Design and development [8]
The F-15 Reporter was created when the guns were removed from the experimental XP-61E, the last fighter variant of the P-61 Black Widow. With less than six months flying time, the first XP-61E was taken back to the Northrop modification shop where it was converted into an unarmed photographic reconnaissance aircraft. All the guns were removed, and a new nose was fitted, capable of holding an assortment of aerial cameras. The aircraft, redesignated XF-15, flew for the first time on 3 July 1945, with Northrop test pilot L. A. "Slim" Parrett at the controls. A P-61C-1-NO (serial number 42-8335) was also modified to XF-15 standards as the XF-15A. Apart from the turbo supercharged R-2800-C engines, it was identical to the XF-15 and flew for the first time on 17 October 1945. For unknown reasons Northrop subcontracted the nose for the F-15A to the Hughes Tool Company of Culver City, California. The F-15A used the existing P-61C wings (without fighter brakes), engines and tail sections but with an entirely new, more streamlined fuselage housing a crew of two under a continuous bubble-canopy.
As a result of continuing development trouble with the Howard Hughes-designed XF-11, the staff of the Army Air Force Headquarters determined an immediate need for 320 F-15 Reporters. Even before the first flight of the XF-15 an initial contract for 175 aircraft was signed in June 1945. Following testing it was determined that the F-15 Reporter possessed similar performance and flight characteristics to the troublesome XF-11, despite the Reporter being powered by less powerful engines, and using mostly pre-existing parts. This spelled the end to further development of the XF-11.

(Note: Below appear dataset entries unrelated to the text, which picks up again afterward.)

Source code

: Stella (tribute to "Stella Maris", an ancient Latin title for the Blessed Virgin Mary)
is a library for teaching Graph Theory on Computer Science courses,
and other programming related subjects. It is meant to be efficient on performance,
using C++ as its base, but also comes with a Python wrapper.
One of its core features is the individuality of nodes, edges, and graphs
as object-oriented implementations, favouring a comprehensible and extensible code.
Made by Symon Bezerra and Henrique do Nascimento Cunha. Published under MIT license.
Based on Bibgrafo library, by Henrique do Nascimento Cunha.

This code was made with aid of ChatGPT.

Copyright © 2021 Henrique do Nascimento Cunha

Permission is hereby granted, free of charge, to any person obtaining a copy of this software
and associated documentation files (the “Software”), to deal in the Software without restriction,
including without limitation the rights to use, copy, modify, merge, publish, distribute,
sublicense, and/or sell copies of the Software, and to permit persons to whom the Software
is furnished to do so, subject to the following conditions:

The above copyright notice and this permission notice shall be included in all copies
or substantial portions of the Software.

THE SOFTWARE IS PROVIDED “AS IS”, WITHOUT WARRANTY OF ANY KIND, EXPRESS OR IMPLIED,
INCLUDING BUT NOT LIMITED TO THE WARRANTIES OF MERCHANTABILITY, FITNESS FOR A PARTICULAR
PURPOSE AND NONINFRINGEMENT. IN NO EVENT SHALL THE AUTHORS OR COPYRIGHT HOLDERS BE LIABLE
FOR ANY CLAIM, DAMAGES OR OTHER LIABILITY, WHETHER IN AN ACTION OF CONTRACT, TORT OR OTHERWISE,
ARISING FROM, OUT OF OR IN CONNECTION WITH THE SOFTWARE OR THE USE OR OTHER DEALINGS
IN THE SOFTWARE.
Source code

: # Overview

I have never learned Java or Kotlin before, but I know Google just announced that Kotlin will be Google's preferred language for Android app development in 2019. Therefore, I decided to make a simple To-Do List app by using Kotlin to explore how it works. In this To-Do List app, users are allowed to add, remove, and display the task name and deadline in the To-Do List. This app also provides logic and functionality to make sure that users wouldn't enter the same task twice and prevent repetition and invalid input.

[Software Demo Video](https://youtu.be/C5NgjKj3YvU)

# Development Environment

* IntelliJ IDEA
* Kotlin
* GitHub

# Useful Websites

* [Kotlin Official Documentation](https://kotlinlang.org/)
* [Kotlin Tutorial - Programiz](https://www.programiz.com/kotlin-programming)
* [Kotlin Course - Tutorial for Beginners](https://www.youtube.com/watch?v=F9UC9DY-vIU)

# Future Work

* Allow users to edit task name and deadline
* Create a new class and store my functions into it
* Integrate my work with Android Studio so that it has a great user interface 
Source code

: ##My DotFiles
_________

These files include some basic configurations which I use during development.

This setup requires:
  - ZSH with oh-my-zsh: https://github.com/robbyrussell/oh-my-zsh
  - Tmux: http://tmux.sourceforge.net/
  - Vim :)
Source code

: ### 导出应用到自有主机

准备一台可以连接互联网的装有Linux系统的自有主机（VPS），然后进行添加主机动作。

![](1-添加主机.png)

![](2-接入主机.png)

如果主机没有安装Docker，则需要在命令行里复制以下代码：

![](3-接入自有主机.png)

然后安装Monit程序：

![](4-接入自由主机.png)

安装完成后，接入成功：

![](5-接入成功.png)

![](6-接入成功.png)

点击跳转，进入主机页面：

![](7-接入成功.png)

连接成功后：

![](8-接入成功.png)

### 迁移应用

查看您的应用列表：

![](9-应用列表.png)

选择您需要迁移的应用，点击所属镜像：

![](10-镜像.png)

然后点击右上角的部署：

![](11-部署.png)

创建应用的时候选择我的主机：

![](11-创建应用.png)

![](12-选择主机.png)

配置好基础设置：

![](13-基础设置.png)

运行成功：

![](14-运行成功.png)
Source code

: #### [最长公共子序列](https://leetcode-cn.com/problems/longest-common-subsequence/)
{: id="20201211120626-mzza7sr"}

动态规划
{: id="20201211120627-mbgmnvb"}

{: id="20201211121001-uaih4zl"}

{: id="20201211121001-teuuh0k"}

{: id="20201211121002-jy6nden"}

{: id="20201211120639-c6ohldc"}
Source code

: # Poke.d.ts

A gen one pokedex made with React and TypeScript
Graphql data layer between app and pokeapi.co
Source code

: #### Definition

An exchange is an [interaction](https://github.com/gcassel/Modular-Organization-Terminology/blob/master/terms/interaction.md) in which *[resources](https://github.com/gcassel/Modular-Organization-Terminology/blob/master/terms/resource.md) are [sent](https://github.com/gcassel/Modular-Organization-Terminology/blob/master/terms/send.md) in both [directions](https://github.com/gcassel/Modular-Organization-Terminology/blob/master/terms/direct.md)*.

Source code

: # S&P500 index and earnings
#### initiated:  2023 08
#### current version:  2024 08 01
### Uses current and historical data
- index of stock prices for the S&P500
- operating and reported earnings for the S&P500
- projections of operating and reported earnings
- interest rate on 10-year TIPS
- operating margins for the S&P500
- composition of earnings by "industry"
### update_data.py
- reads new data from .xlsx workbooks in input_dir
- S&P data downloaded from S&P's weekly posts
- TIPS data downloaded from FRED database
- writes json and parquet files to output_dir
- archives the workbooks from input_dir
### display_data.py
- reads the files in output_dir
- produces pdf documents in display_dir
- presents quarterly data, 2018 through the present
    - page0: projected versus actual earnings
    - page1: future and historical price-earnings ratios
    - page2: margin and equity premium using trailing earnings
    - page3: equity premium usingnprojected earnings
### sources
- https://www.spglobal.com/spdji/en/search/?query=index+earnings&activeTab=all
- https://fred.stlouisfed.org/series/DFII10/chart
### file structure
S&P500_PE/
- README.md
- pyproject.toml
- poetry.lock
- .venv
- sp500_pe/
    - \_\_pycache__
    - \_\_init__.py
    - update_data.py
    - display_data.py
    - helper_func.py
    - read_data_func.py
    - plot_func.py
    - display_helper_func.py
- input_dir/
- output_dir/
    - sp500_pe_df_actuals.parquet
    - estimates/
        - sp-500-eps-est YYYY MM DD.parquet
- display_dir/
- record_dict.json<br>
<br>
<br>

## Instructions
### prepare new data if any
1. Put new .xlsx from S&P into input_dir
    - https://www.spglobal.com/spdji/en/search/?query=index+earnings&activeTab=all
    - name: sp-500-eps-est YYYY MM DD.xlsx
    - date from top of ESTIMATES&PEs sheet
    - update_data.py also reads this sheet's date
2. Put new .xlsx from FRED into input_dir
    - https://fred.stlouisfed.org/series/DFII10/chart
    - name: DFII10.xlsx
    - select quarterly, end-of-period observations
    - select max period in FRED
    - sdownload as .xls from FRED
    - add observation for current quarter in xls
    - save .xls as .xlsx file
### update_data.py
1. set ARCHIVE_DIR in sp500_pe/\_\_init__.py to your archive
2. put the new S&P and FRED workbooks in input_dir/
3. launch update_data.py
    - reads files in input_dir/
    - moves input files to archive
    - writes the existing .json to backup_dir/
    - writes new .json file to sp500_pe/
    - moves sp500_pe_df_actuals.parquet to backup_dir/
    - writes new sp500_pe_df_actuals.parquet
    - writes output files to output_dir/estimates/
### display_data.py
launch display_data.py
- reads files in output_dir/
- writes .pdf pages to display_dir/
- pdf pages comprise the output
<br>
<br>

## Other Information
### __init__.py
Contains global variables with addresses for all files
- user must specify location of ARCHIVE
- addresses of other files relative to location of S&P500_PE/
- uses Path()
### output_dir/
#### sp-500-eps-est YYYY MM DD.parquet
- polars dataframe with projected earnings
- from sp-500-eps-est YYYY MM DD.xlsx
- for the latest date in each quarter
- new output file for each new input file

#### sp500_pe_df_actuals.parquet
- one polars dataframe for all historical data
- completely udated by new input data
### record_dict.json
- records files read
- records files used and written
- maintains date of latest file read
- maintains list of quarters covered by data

The first production F-15A was accepted in September 1946. However, the contract was abruptly canceled in 1947, possibly because the performance of the aircraft was rapidly being overshadowed by jets, with the last of only 36 examples being accepted by the United States Army Air Forces in April of that year. The last F-15 to be produced (45-59335) was produced as an F-15A-5-NO, which differed from the Block-1 version mainly in having a new internal camera installation in the nose. It seems that this change had been contemplated for the last 20 F-15s as well, since some records indicate that these were all eventually re-designated as F-15A-5-NO.
Design [8]
The pilot was seated in the front, with the reconnaissance operator in the back. The back-seat occupant controlled the cameras and navigated the aircraft. However, the rear seat of the F-15A was fitted with a set of rudimentary flying controls, which made it possible for the reconnaissance operator to relieve the pilot if needed. Both crew members were rated pilots and both were trained in the reconnaissance task, so they usually alternated position on each flight.
Operational history [8]
Of the 36 F-15As produced, nine were allocated to the Air Material Command in the Continental U.S., and the remainder were issued to just one squadron, the 8th Photographic Reconnaissance Squadron (PRS) attached to the 35th Fighter Group in Japan. The first four were sent over by ship, arriving in March 1947 at the Japan Air Material Area (JAMA), Kisarazu, Japan. Their voyage had not been smooth, and three of the four were in such bad shape that they were used for spare parts.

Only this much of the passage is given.